Run Multinode TensorFlow Application
This guide shows how to run a multi-node TensorFlow application. Sign in to AAC if you have not already.
Select application
- Click Applications in the navigation bar.
- In the filter, type Multinode and wait for the TensorFlow application family to appear.
- Open the family and select Tensorflow Multinode application.
- Click New Workload.
Select team
If you have more than one team, select one in the pop-up and click Launch.
Note
In this example we use AMD Internal.
Select input files
Upload any input files via Upload files or Browse files, then click Next. You can reuse files from a previous workload. If you have no files to upload, click Next.
Configure run script
Set the input_script variable to your Python script. If you leave it unchanged, the workload runs the default script. Input files are in /home/aac, e.g. input_script=/home/aac/custom_script.py.
Select resources
Set the number of nodes, GPUs per node, and maximum allowed runtime. Click Next.
Select compute
Step 11: Select Compute. Required Name of the Queue and cluster name can be searched for running the workload. After selecting Compute parameters, click NEXT.

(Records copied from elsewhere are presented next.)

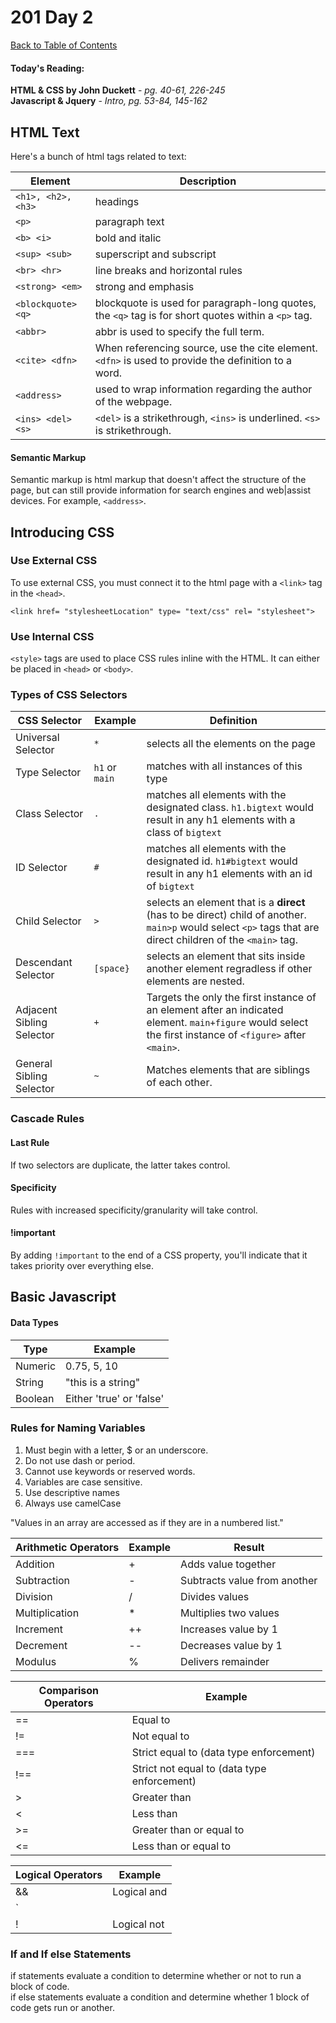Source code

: # 201 Day 2
[Back to Table of Contents](../reading|notes.md)<br/>

#### Today's Reading:<br/>
**HTML & CSS by John Duckett** - *pg. 40-61, 226-245*<br/>
**Javascript & Jquery** - *Intro, pg. 53-84, 145-162*

## HTML Text

Here's a bunch of html tags related to text:

| Element | Description |
| -- | -- |
| `<h1>, <h2>, <h3>` | headings |
| `<p>` | paragraph text |
| `<b> <i>` | bold and italic |
| `<sup> <sub>` | superscript and subscript |
| `<br> <hr>` | line breaks and horizontal rules |
| `<strong> <em>` | strong and emphasis |
| `<blockquote> <q>` | blockquote is used for paragraph-long quotes, the `<q>` tag is for short quotes within a `<p>` tag. |
| `<abbr>` | abbr is used to specify the full term. |
| `<cite> <dfn>` | When referencing source, use the cite element. `<dfn>` is used to provide the definition to a word. |
| `<address>` | used to wrap information regarding the author of the webpage. |
| `<ins> <del> <s>` | `<del>` is a strikethrough, `<ins>` is underlined. `<s>` is strikethrough. |

#### Semantic Markup
Semantic markup is html markup that doesn't affect the structure of the page, but can still provide information for search engines and web|assist devices. For example, `<address>`.

## Introducing CSS

### Use External CSS
To use external CSS, you must connect it to the html page with a `<link>` tag in the `<head>`.

`<link href= "stylesheetLocation" type= "text/css" rel= "stylesheet">`

### Use Internal CSS

`<style>` tags are used to place CSS rules inline with the HTML. It can either be placed in `<head>` or `<body>`.

### Types of CSS Selectors

| CSS Selector | Example | Definition | 
| --- | --- | --- | 
| Universal Selector | `*` | selects all the elements on the page | 
| Type Selector | `h1` or `main` | matches with all instances of this type | 
| Class Selector | `.` | matches all elements with the designated class. `h1.bigtext` would result in any h1 elements with a class of `bigtext` | 
| ID Selector | `#` | matches all elements with the designated id. `h1#bigtext` would result in any h1 elements with an id of `bigtext` | 
| Child Selector | `>` | selects an element that is a **direct** (has to be direct) child of another. `main>p` would select `<p>` tags that are direct children of the `<main>` tag. | 
| Descendant Selector | `[space}` | selects an element that sits inside another element regradless if other elements are nested.| 
| Adjacent Sibling Selector | `+` | Targets the only the first instance of an element after an indicated element. `main+figure` would select the first instance of `<figure>` after `<main>`.
| General Sibling Selector | `~` | Matches elements that are siblings of each other. 


### Cascade Rules

#### Last Rule
If two selectors are duplicate, the latter takes control.

#### Specificity
Rules with increased specificity/granularity will take control. 

#### !important 
By adding `!important` to the end of a CSS property, you'll indicate that it takes priority over everything else.


## Basic Javascript

#### Data Types

| Type | Example | 
| -- | -- |
| Numeric | 0.75, 5, 10 |
| String | "this is a string" | 
| Boolean | Either 'true' or 'false' | 

### Rules for Naming Variables
1. Must begin with a letter, $ or an underscore.
2. Do not use dash or period.
3. Cannot use keywords or reserved words.
4. Variables are case sensitive.
5. Use descriptive names
6. Always use camelCase

"Values in an array are accessed as if they are in a numbered list."

| Arithmetic Operators | Example | Result |
| -- | -- | -- |
| Addition | + | Adds value together |
| Subtraction | - | Subtracts value from another |
| Division | / | Divides values |
| Multiplication | * | Multiplies two values |
| Increment | ++ | Increases value by 1 |
| Decrement | -- | Decreases value by 1 |
| Modulus | % | Delivers remainder |

| Comparison Operators | Example |
| -- | -- |
| == | Equal to | 
| != | Not equal to | 
| === | Strict equal to (data type enforcement) | 
| !== | Strict not equal to (data type enforcement) | 
| > | Greater than | 
| < | Less than | 
| >= | Greater than or equal to |
| <= | Less than or equal to |

| Logical Operators | Example |
| -- | -- |
| && | Logical and |
| `||` | Logical or |
| ! | Logical not | 


### If and If else Statements   
if statements evaluate a condition to determine whether or not to run a block of code. <br/>
if else statements evaluate a condition and determine whether 1 block of code gets run or another.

Review workload submission
Review the workload details. Use Change in any section to edit. Estimated costs appear at the bottom. Click Run Workload to launch; you are redirected to the Workloads page.
Monitor workload
After you submit, monitor the workload on the Workloads page and the Workload Information page. Workload states:
Created – The workload has been created in the system
Sent – The workload has been sent to the queue that you selected in the workload submission process
Pending – The workload is in a waiting state in the queue
Running – The workload has started running in the selected queue
Completed – The workload has successfully finished processing
Failed – A problem has occurred which has prevented the workload from completing successfully
Canceled – The workload has been canceled by the user and stopped running
Click the workload to open the Workload Information page. The left panel shows submission details (name, application, input files, run script, resources). The right panel shows activity, queue status, cost, and workload info.

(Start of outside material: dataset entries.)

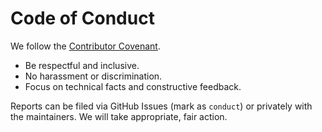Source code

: # Code of Conduct

We follow the [Contributor Covenant](https://www.contributor-covenant.org/version/2/1/code_of_conduct/).

- Be respectful and inclusive.
- No harassment or discrimination.
- Focus on technical facts and constructive feedback.

Reports can be filed via GitHub Issues (mark as `conduct`) or privately with the maintainers. We will take appropriate, fair action.
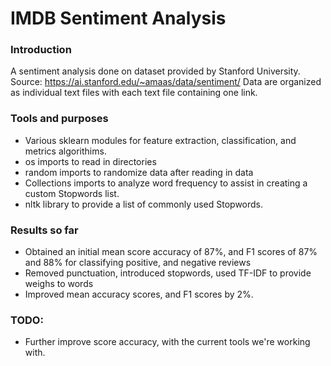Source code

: # IMDB Sentiment Analysis

### Introduction

A sentiment analysis done on dataset provided by Stanford University. Source: https://ai.stanford.edu/~amaas/data/sentiment/
Data are organized as individual text files with each text file containing one link.

### Tools and purposes

* Various sklearn modules for feature extraction, classification, and metrics algorithims.
* os imports to read in directories
* random imports to randomize data after reading in data
* Collections imports to analyze word frequency to assist in creating a custom Stopwords list.
* nltk library to provide a list of commonly used Stopwords.

### Results so far

* Obtained an initial mean score accuracy of 87%, and F1 scores of 87% and 88% for classifying positive, and negative reviews
* Removed punctuation, introduced stopwords, used TF-IDF to provide weighs to words
* Improved mean accuracy scores, and F1 scores by 2%.

### TODO:

* Further improve score accuracy, with the current tools we're working with.
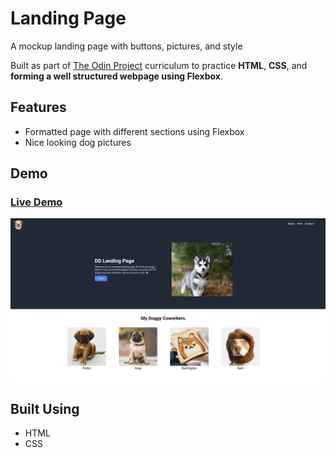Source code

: # Landing Page

A mockup landing page with buttons, pictures, and style

Built as part of [The Odin Project](https://www.theodinproject.com/) curriculum to practice **HTML**, **CSS**, and **forming a well structured webpage using Flexbox**.

## Features

- Formatted page with different sections using Flexbox
- Nice looking dog pictures

## Demo

### [Live Demo](https://songzhang015.github.io/project-2-landing-page/)

<img src="preview.png" alt="Preview" width="1200">

## Built Using

- HTML
- CSS
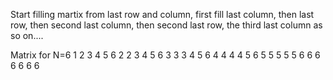 Start filling martix from last row and column,
first fill last column, then last row, then second last column, then second last row, the third last column as so on....

Matrix for N=6
1 2 3 4 5 6
2 2 3 4 5 6
3 3 3 4 5 6
4 4 4 4 5 6
5 5 5 5 5 6
6 6 6 6 6 6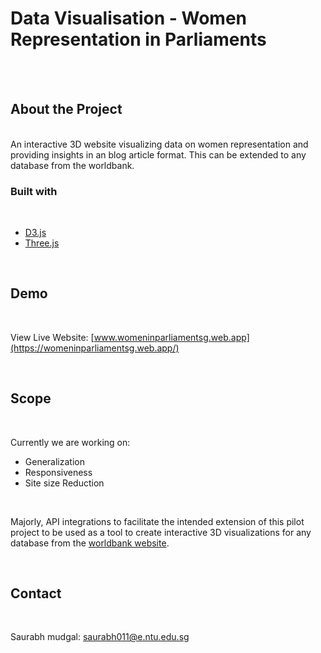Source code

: # Data Visualisation - Women Representation in Parliaments
<br>
<br>

## About the Project
<br>
An interactive 3D website visualizing data on women representation and providing insights in an blog article format. This can be extended to any database from the worldbank.
<br>

### Built with 
<br>

* [D3.js](https://d3js.org/)
* [Three.js](https://threejs.org/)

<br>

## Demo
<br>

View Live Website: [www.womeninparliamentsg.web.app](https://womeninparliamentsg.web.app/)

<br>

## Scope
<br>

Currently we are working on:
* Generalization
* Responsiveness
* Site size Reduction

<br>

Majorly, API integrations to facilitate the intended extension of this pilot project to be used as a tool to create interactive 3D visualizations for any database from the [worldbank website](https://data.worldbank.org/).

<br>

## Contact
<br>

Saurabh mudgal: [saurabh011@e.ntu.edu.sg](mailto:saurabh011@e.ntu.edu.sg)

View Log Click on the links shown on the Workload Information screen to view the job log, stdout log and stderr log:
View Log - Information about the workload throughout the entire process
View Stdout - Standard output that presents the output of a workload and sometimes includes the results of the workload.
View Stderr - Standard Error that helps you understand why you may have encountered certain issues during the process.
Download log files - Download all information about the Log, STDOUT and Stderr log files.
When the script finishes, the workload completes automatically. Files generated in /home/aac are uploaded to Plexus.